BTW you can see the whole Junior line of Gibsons promo pamphlet here (http://www.mandolinarchive.com/index.shtml) (courtesy of Mr. Beimborn).

Jim

danb
Oct-14-2006, 4:13pm
Jrs are bassier than normal snakeheads, on average, to my ear. You're absolutely right on the bridge, set-up is very sensitive on any fine instrument, and well worth pursuing! I think an Ajr snakehead should have a loar-period replica adjustible bridge. Some of the snakehead Jrs that I've really liked have birdseye figure on the backs.. Mike Compton's "O Brother" one did, and one I had for a while did too.
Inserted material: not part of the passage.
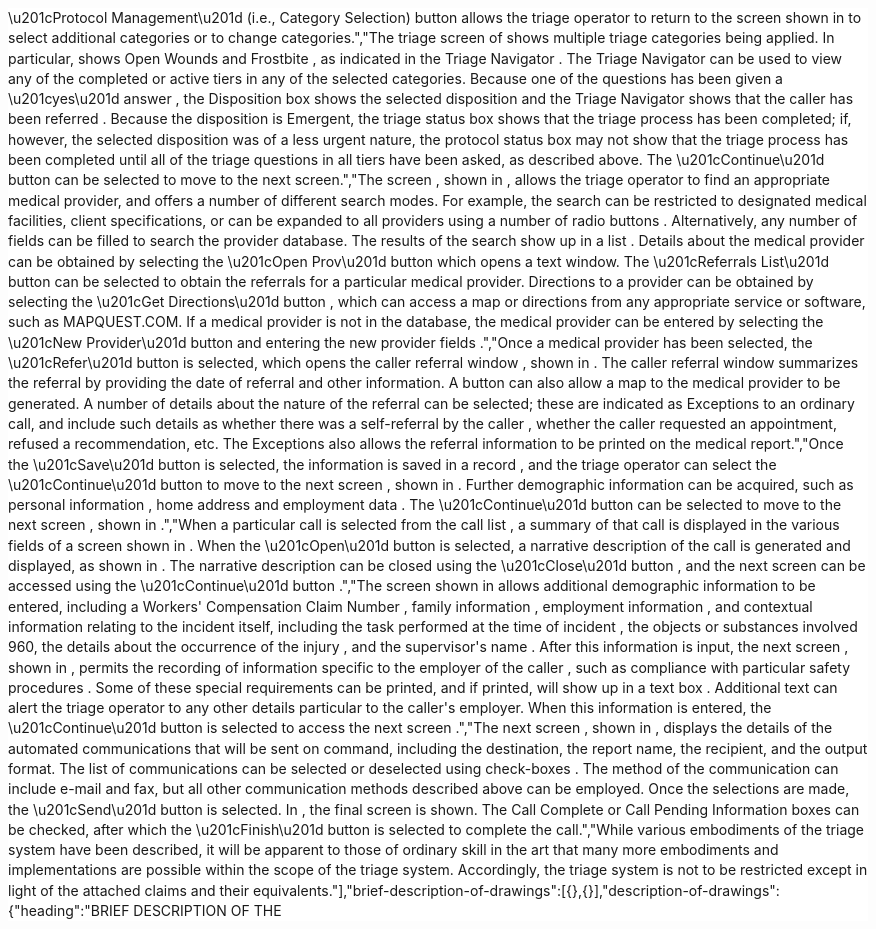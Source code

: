 \u201cProtocol Management\u201d (i.e., Category Selection) button  allows the triage operator  to return to the screen  shown in  to select additional categories or to change categories.","The triage screen  of  shows multiple triage categories being applied. In particular,  shows Open Wounds  and Frostbite , as indicated in the Triage Navigator . The Triage Navigator can be used to view any of the completed or active tiers in any of the selected categories. Because one of the questions has been given a \u201cyes\u201d answer , the Disposition box  shows the selected disposition and the Triage Navigator  shows that the caller  has been referred . Because the disposition is Emergent, the triage status box  shows that the triage process has been completed; if, however, the selected disposition was of a less urgent nature, the protocol status box  may not show that the triage process has been completed until all of the triage questions in all tiers have been asked, as described above. The \u201cContinue\u201d button  can be selected to move to the next screen.","The screen , shown in , allows the triage operator  to find an appropriate medical provider, and offers a number of different search modes. For example, the search can be restricted to designated medical facilities, client specifications, or can be expanded to all providers using a number of radio buttons . Alternatively, any number of fields  can be filled to search the provider database. The results of the search show up in a list . Details about the medical provider can be obtained by selecting the \u201cOpen Prov\u201d button  which opens a text window. The \u201cReferrals List\u201d button  can be selected to obtain the referrals for a particular medical provider. Directions to a provider can be obtained by selecting the \u201cGet Directions\u201d button , which can access a map or directions from any appropriate service or software, such as MAPQUEST.COM. If a medical provider is not in the database, the medical provider can be entered by selecting the \u201cNew Provider\u201d button  and entering the new provider fields .","Once a medical provider has been selected, the \u201cRefer\u201d button  is selected, which opens the caller referral window , shown in . The caller referral window  summarizes the referral by providing the date of referral  and other information. A button  can also allow a map to the medical provider to be generated. A number of details about the nature of the referral can be selected; these are indicated as Exceptions  to an ordinary call, and include such details as whether there was a self-referral by the caller , whether the caller  requested an appointment, refused a recommendation, etc. The Exceptions  also allows the referral information to be printed on the medical report.","Once the \u201cSave\u201d button  is selected, the information is saved in a record , and the triage operator  can select the \u201cContinue\u201d button  to move to the next screen , shown in . Further demographic information can be acquired, such as personal information , home address  and employment data . The \u201cContinue\u201d button  can be selected to move to the next screen , shown in .","When a particular call is selected from the call list , a summary of that call is displayed in the various fields of a screen  shown in . When the \u201cOpen\u201d button  is selected, a narrative description  of the call is generated and displayed, as shown in . The narrative description can be closed using the \u201cClose\u201d button , and the next screen  can be accessed using the \u201cContinue\u201d button .","The screen  shown in  allows additional demographic information to be entered, including a Workers' Compensation Claim Number , family information , employment information , and contextual information relating to the incident itself, including the task performed at the time of incident , the objects or substances involved 960, the details about the occurrence of the injury , and the supervisor's name . After this information is input, the next screen , shown in , permits the recording of information specific to the employer of the caller , such as compliance with particular safety procedures . Some of these special requirements can be printed, and if printed, will show up in a text box . Additional text  can alert the triage operator  to any other details particular to the caller's employer. When this information is entered, the \u201cContinue\u201d button  is selected to access the next screen .","The next screen , shown in , displays the details of the automated communications  that will be sent on command, including the destination, the report name, the recipient, and the output format. The list of communications can be selected or deselected using check-boxes . The method  of the communication can include e-mail and fax, but all other communication methods described above can be employed. Once the selections are made, the \u201cSend\u201d button  is selected. In , the final screen  is shown. The Call Complete  or Call Pending Information  boxes can be checked, after which the \u201cFinish\u201d button  is selected to complete the call.","While various embodiments of the triage system have been described, it will be apparent to those of ordinary skill in the art that many more embodiments and implementations are possible within the scope of the triage system. Accordingly, the triage system is not to be restricted except in light of the attached claims and their equivalents."],"brief-description-of-drawings":[{},{}],"description-of-drawings":{"heading":"BRIEF DESCRIPTION OF THE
Sometimes they suffer from "Eccentric frets" too, but it's well worth having sorted out!

MartinD_GibsonA
Oct-14-2006, 5:29pm
I think an Ajr snakehead should have a loar-period replica adjustible bridge
I can't say that it *shouldn't* ... I'll just say that I had a one-piece ebony bridge made for mine and I've never seen any reason to do anything different.

Don Smith

Andy Morton
Oct-22-2006, 12:15pm
I guess in my comments on the Gibson A-jrs I did drop the "big names" a bit (sorry-----wasn't my intention)---but it did strike me that Compton and Long both played them (and they are always let workshop attendees try them) and others way more knowledgeable than me about mandos have such high regard for them. I would guess they chose them for a reason and for a particular "old time sound." The few that I have played really sounded great--warm full, resonate, vibrate in your hands---great value for the money!!